A Pasta Assassin

Truffles’ long time executive chef, a master of hand-rolled pasta, is now making house calls.

by Christy Marshall / photos by John Lore

Brandon Benack shows up to your house looking like he's about to commit a crime. He’s got a gun case slung over his shoulder and a massive cutting board tucked under his arm.

Fear not.

That case holds his collection of antique pasta-making tools. That cutting board becomes the stage for the resurrection of centuries-old Italian pasta traditions that most people have never seen.

"I walk up looking like a pasta assassin," Benack laughs, describing his arrival at clients' homes for his increasingly popular pasta dinner experiences. It's a fitting description for a guy who's basically waging war against everything you thought you knew about fresh pasta.

After 13 years as the executive chef at Truffles — one of St. Louis's most beloved restaurants, Benack made the leap into entrepreneurship last year. But his path there was anything but traditional, much like the pasta he's now obsessed with making.

Growing up in Rochester, New York, Benack had his sights set on college basketball. That plan lasted until an injury derailed his hoop dreams at SUNY Morrisville. Sitting with his roommate, contemplating his next move, the friend made a suggestion: “‘Why don't you just switch to culinary? We make pancakes and hang out, it's fun and easy,’" Benack recalls.

What made the transition seamless was Benack's background. He comes from what he calls "the most stereotypical Italian American family" — Calabrese roots, his mother owned a beauty salon, his grandparents helped raise him, his grandfather brought vines over from Italy to make wine. His grandmother started cooking on Wednesday for Sunday dinner for 50 to 60 people. “I got involved in that,” Benack says.

"Every single stereotype you could think of, that's what we were. The big garden, my grandfather making wine — the whole nine yards."
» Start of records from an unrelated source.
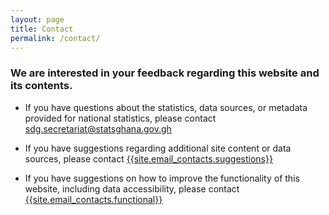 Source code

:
 ```yaml
---
layout: page
title: Contact
permalink: /contact/
---
```

### We are interested in your feedback regarding this website and its contents.


- If you have questions about the statistics, data sources, or metadata provided for national statistics, please contact [sdg.secretariat@statsghana.gov.gh](sdg.secretariat@statsghana.gov.gh)

- If you have suggestions regarding additional site content or data sources, please contact [{{site.email_contacts.suggestions}}](mailto:{{site.email_contacts.suggestions}})  

- If you have suggestions on how to improve the functionality of this website, including data accessibility, please contact [{{site.email_contacts.functional}}](mailto:{{site.email_contacts.functional}})
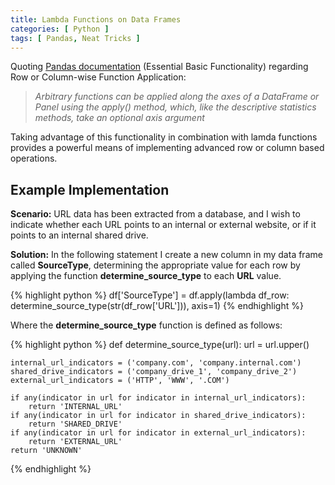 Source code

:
 ```yaml
---
title: Lambda Functions on Data Frames
categories: [ Python ]
tags: [ Pandas, Neat Tricks ]
---
```


Quoting [Pandas documentation](https://pandas.pydata.org/pandas-docs/stable/basics.html) (Essential Basic Functionality) regarding Row or Column-wise Function Application:

> _Arbitrary functions can be applied along the axes of a DataFrame or Panel using the apply() method, which, like the descriptive statistics methods, take an optional axis argument_

Taking advantage of this functionality in combination with lamda functions provides a powerful means of implementing advanced row or column based operations.

## Example Implementation

**Scenario:** URL data has been extracted from a database, and I wish to indicate whether each URL points to an internal or external website, or if it points to an internal shared drive.

**Solution:** In the following statement I create a new column in my data frame called **SourceType**, determining the appropriate value for each row by applying the function **determine_source_type** to each **URL** value.

{% highlight python %}
df['SourceType'] = df.apply(lambda df_row: determine_source_type(str(df_row['URL'])), axis=1)
{% endhighlight %}

Where the **determine_source_type** function is defined as follows:

{% highlight python %}
def determine_source_type(url):
    url = url.upper()

    internal_url_indicators = ('company.com', 'company.internal.com')
    shared_drive_indicators = ('company_drive_1', 'company_drive_2')
    external_url_indicators = ('HTTP', 'WWW', '.COM')

    if any(indicator in url for indicator in internal_url_indicators):
        return 'INTERNAL_URL'
    if any(indicator in url for indicator in shared_drive_indicators):
        return 'SHARED_DRIVE'
    if any(indicator in url for indicator in external_url_indicators):
        return 'EXTERNAL_URL'
    return 'UNKNOWN'
{% endhighlight %}
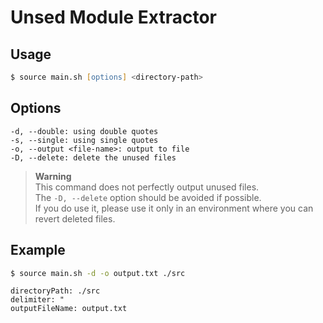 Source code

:# Unsed Module Extractor

## Usage

```zsh
$ source main.sh [options] <directory-path>
```

## Options

```
-d, --double: using double quotes
-s, --single: using single quotes
-o, --output <file-name>: output to file
-D, --delete: delete the unused files
```

> **Warning**  
> This command does not perfectly output unused files.  
> The `-D, --delete` option should be avoided if possible.  
> If you do use it, please use it only in an environment where you can revert deleted files.

## Example

```zsh
$ source main.sh -d -o output.txt ./src
```

```
directoryPath: ./src
delimiter: "
outputFileName: output.txt
```

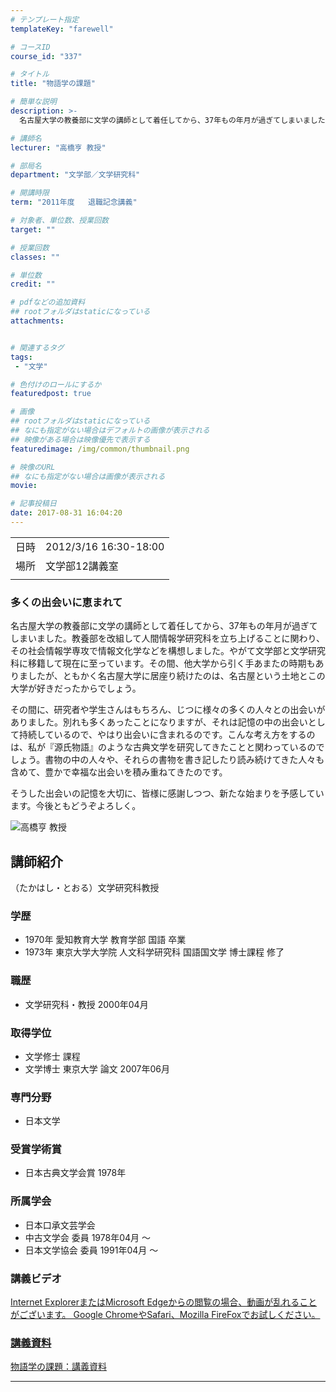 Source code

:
 ```yaml
---
# テンプレート指定
templateKey: "farewell"

# コースID
course_id: "337"

# タイトル
title: "物語学の課題"

# 簡単な説明
description: >-
  名古屋大学の教養部に文学の講師として着任してから、37年もの年月が過ぎてしまいました。教養部を改組して人間情報学研究科を立ち上げることに関わり、その社会情報学専攻で情報文化学などを構想しました。やがて文学部と文学研究科に移籍して現在に至っています。その間、他大学から引く手あまたの時期もありましたが、ともかく名古屋大学に居座り続けたのは、名古屋という土地とこの大学が好きだったからでしょう。そ ....

# 講師名
lecturer: "高橋亨 教授"

# 部局名
department: "文学部／文学研究科"

# 開講時限
term: "2011年度	退職記念講義"

# 対象者、単位数、授業回数
target: ""

# 授業回数
classes: ""

# 単位数
credit: ""

# pdfなどの追加資料
## rootフォルダはstaticになっている
attachments:


# 関連するタグ
tags:
 - "文学"

# 色付けのロールにするか
featuredpost: true

# 画像
## rootフォルダはstaticになっている
## なにも指定がない場合はデフォルトの画像が表示される
## 映像がある場合は映像優先で表示する
featuredimage: /img/common/thumbnail.png

# 映像のURL
## なにも指定がない場合は画像が表示される
movie: 

# 記事投稿日
date: 2017-08-31 16:04:20
---
```


|   |   |
|---|---|
| 日時 | 2012/3/16  16:30-18:00 |
| 場所 | 文学部12講義室 |
|   |   |


### 多くの出会いに恵まれて

名古屋大学の教養部に文学の講師として着任してから、37年もの年月が過ぎてしまいました。教養部を改組して人間情報学研究科を立ち上げることに関わり、その社会情報学専攻で情報文化学などを構想しました。やがて文学部と文学研究科に移籍して現在に至っています。その間、他大学から引く手あまたの時期もありましたが、ともかく名古屋大学に居座り続けたのは、名古屋という土地とこの大学が好きだったからでしょう。

その間に、研究者や学生さんはもちろん、じつに様々の多くの人々との出会いがありました。別れも多くあったことになりますが、それは記憶の中の出会いとして持続しているので、やはり出会いに含まれるのです。こんな考え方をするのは、私が『源氏物語』のような古典文学を研究してきたことと関わっているのでしょう。書物の中の人々や、それらの書物を書き記したり読み続けてきた人々も含めて、豊かで幸福な出会いを積み重ねてきたのです。

そうした出会いの記憶を大切に、皆様に感謝しつつ、新たな始まりを予感しています。今後ともどうぞよろしく。



![ 高橋亨 教授](https://ocw.nagoya-u.jp/files/337/s_takahashi.png) 
## 講師紹介

（たかはし・とおる）文学研究科教授

### 学歴

* 1970年 愛知教育大学 教育学部 国語 卒業
* 1973年 東京大学大学院 人文科学研究科 国語国文学 博士課程 修了

### 職歴

* 文学研究科・教授 2000年04月

### 取得学位

* 文学修士 課程
* 文学博士 東京大学 論文 2007年06月

### 専門分野

* 日本文学

### 受賞学術賞

* 日本古典文学会賞 1978年

### 所属学会

* 日本口承文芸学会
* 中古文学会 委員 1978年04月 〜
* 日本文学協会 委員 1991年04月 〜


### 講義ビデオ

<a href="https://nuvideo.media.nagoya-u.ac.jp/embed/d579da80d8e517121db9fdb9e6a9e150ab0cbe9c" target="blank" width="640" height="360" frameborder="0" allowfullscreen></iframe>
Internet ExplorerまたはMicrosoft Edgeからの閲覧の場合、動画が乱れることがございます。
Google ChromeやSafari、Mozilla FireFoxでお試しください。

### 講義資料

[物語学の課題：講義資料](https://ocw.nagoya-u.jp/files/337/takahashi_lastlecture.pdf) 

-----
His Uncle Angelo was an old-school butcher who walked around with an unlit cigar perpetually in his mouth.

"Uncle Angelo would take me to the wholesale markets when I was a kid," Benack remembers. "He'd pick up a piece of beef, smell it, touch it and tell me everything about the animal. He taught me that respecting your ingredients starts with understanding them."

That foundation served him well as he moved through the culinary world without ever having to write a resume. One job led to another, from an internship at a private golf resort on Daufuskie Island off Hilton Head, to New Orleans working for Emeril and at Delmonico's.
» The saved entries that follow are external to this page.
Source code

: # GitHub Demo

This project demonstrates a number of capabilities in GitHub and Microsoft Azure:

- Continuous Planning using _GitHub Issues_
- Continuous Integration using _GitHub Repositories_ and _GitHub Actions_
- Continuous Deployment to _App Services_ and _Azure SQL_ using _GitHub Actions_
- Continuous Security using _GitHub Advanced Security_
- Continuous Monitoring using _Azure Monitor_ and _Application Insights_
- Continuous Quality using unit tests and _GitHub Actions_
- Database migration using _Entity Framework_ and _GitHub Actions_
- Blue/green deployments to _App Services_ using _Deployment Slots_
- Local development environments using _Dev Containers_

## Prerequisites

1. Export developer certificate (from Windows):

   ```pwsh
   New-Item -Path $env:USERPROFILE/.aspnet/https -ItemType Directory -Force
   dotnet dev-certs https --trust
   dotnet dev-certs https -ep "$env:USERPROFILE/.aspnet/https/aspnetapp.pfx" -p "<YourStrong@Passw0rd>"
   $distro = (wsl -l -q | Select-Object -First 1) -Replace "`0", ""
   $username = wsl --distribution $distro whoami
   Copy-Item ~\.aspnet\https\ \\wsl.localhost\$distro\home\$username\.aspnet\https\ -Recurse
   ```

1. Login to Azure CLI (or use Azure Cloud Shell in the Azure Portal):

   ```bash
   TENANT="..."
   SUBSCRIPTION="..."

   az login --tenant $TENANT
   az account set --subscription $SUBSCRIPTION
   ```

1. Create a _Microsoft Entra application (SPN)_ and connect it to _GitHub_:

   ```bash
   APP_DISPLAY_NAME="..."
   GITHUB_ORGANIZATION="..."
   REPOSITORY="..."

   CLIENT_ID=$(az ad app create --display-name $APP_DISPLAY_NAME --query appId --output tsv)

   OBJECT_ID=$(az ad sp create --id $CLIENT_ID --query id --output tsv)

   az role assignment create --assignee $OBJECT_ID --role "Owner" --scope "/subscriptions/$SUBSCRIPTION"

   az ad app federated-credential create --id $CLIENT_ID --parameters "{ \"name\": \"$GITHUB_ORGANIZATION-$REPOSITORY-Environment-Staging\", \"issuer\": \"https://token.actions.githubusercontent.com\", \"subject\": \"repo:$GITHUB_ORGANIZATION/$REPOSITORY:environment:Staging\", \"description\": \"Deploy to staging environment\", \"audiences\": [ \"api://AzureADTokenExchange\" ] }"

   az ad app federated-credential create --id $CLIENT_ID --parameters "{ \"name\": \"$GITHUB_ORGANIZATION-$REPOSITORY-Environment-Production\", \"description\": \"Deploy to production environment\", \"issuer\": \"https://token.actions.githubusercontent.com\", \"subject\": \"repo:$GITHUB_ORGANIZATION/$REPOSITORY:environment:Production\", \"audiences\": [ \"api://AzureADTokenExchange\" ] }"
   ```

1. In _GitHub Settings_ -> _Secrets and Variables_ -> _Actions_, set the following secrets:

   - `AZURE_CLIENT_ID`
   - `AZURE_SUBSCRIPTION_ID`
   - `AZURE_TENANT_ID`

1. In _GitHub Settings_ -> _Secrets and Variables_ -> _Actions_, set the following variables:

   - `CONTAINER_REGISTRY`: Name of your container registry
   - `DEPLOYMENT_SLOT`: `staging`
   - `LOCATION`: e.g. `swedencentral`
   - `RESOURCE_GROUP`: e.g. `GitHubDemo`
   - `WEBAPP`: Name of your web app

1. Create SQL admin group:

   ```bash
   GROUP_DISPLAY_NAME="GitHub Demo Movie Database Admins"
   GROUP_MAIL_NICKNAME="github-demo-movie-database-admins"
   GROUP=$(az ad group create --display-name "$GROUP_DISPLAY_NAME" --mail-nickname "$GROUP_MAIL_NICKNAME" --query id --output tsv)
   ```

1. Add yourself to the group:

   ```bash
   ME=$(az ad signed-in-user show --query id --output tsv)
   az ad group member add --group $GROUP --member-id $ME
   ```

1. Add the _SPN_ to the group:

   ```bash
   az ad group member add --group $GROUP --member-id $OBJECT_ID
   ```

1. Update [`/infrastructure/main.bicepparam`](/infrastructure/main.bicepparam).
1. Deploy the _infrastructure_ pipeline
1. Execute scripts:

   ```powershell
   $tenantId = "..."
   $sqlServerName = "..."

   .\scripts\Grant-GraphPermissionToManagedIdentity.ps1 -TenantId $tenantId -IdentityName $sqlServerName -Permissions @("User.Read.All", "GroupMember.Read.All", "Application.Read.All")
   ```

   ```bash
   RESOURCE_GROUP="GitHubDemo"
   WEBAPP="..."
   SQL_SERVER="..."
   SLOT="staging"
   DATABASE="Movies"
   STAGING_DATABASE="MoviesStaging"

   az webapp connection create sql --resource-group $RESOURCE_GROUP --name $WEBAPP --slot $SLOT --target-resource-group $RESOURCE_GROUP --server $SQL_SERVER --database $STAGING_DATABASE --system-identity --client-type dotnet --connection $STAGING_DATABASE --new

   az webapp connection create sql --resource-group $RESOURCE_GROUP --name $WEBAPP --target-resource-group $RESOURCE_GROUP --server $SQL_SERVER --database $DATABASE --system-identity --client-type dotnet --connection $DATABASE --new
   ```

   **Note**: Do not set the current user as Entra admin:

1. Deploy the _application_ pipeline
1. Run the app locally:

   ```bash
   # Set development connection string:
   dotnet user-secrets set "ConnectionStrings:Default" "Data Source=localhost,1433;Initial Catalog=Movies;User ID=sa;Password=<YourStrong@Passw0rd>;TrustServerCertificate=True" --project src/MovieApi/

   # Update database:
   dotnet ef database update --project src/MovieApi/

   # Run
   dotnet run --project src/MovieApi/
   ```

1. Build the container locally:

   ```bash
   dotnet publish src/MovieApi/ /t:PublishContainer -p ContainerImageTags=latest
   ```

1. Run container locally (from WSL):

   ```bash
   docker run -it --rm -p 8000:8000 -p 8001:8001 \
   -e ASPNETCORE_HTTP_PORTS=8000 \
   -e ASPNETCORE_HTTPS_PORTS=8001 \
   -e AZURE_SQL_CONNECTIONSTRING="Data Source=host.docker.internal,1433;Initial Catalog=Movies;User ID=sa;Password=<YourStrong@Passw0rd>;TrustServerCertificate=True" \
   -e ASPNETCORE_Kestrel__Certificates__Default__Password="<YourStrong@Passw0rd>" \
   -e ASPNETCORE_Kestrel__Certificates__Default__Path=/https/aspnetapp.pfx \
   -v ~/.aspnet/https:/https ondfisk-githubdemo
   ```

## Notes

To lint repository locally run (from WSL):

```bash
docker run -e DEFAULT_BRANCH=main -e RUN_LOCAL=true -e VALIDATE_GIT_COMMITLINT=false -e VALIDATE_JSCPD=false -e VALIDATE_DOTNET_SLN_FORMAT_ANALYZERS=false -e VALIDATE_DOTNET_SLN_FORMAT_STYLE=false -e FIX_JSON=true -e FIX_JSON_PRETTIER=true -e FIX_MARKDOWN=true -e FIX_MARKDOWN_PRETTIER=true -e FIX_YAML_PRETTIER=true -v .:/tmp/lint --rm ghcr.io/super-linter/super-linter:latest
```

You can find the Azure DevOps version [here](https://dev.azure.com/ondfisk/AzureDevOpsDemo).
Then one night a billionaire named Alan Stanford swept into the restaurant and offered the executive chef a deal that was too good to refuse. The chef then recruited Benack and Aleks Jovanovic and off they flew to Antigua, where Stanford was building a culinary empire complete with ultra-fine dining restaurants, cricket fields and helicopter arrivals with million-dollar cash prizes.

"We only opened the restaurant if you had a reservation," Benack recalls of their ultra-exclusive spot, The Pavilion. "I remember we had Eli Manning after the Super Bowl that year. Eli and two people." The restaurant was opened for a table of three.

The fairy tale ended when Stanford's empire crumbled. He's now in maximum security prison serving 110 years for running the second-largest Ponzi scheme in world history.

After bouncing through Miami and working with celebrity chefs like Norman Van Aken, Benack found himself at a career crossroads in 2011. He couldn't nail a job interview to save his life. After years of opportunities falling into his lap, he had no idea how to sell himself sitting across from strangers.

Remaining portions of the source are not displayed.